◆ **Exercise description**: For the records below, tally the lines that include the word "startbuffer" and give only the tally.

Start of Provided data

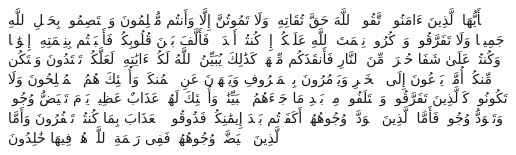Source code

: \stopbuffer
\startbuffer[\q:3:102]
یَٰۤأَیُّهَا ٱلَّذِینَ ءَامَنُوا۟ ٱتَّقُوا۟ ٱللَّهَ حَقَّ تُقَاتِهِۦ وَلَا تَمُوتُنَّ إِلَّا وَأَنتُم مُّسۡلِمُونَ%
\stopbuffer
\startbuffer[\q:3:103]
وَٱعۡتَصِمُوا۟ بِحَبۡلِ ٱللَّهِ جَمِیعࣰا وَلَا تَفَرَّقُوا۟ۚ وَٱذۡكُرُوا۟ نِعۡمَتَ ٱللَّهِ عَلَیۡكُمۡ إِذۡ كُنتُمۡ أَعۡدَاۤءࣰ فَأَلَّفَ بَیۡنَ قُلُوبِكُمۡ فَأَصۡبَحۡتُم بِنِعۡمَتِهِۦۤ إِخۡوَٰنࣰا وَكُنتُمۡ عَلَىٰ شَفَا حُفۡرَةࣲ مِّنَ ٱلنَّارِ فَأَنقَذَكُم مِّنۡهَاۗ كَذَٰلِكَ یُبَیِّنُ ٱللَّهُ لَكُمۡ ءَایَٰتِهِۦ لَعَلَّكُمۡ تَهۡتَدُونَ%
\stopbuffer
\startbuffer[\q:3:104]
وَلۡتَكُن مِّنكُمۡ أُمَّةࣱ یَدۡعُونَ إِلَى ٱلۡخَیۡرِ وَیَأۡمُرُونَ بِٱلۡمَعۡرُوفِ وَیَنۡهَوۡنَ عَنِ ٱلۡمُنكَرِۚ وَأُو۟لَٰۤئِكَ هُمُ ٱلۡمُفۡلِحُونَ%
\stopbuffer
\startbuffer[\q:3:105]
وَلَا تَكُونُوا۟ كَٱلَّذِینَ تَفَرَّقُوا۟ وَٱخۡتَلَفُوا۟ مِنۢ بَعۡدِ مَا جَاۤءَهُمُ ٱلۡبَیِّنَٰتُۚ وَأُو۟لَٰۤئِكَ لَهُمۡ عَذَابٌ عَظِیمࣱ%
\stopbuffer
\startbuffer[\q:3:106]
یَوۡمَ تَبۡیَضُّ وُجُوهࣱ وَتَسۡوَدُّ وُجُوهࣱۚ فَأَمَّا ٱلَّذِینَ ٱسۡوَدَّتۡ وُجُوهُهُمۡ أَكَفَرۡتُم بَعۡدَ إِیمَٰنِكُمۡ فَذُوقُوا۟ ٱلۡعَذَابَ بِمَا كُنتُمۡ تَكۡفُرُونَ%
\stopbuffer
\startbuffer[\q:3:107]
وَأَمَّا ٱلَّذِینَ ٱبۡیَضَّتۡ وُجُوهُهُمۡ فَفِی رَحۡمَةِ ٱللَّهِۖ هُمۡ فِیهَا خَٰلِدُونَ%
\stopbuffer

End of Provided data

◆ **Expected answer**: 6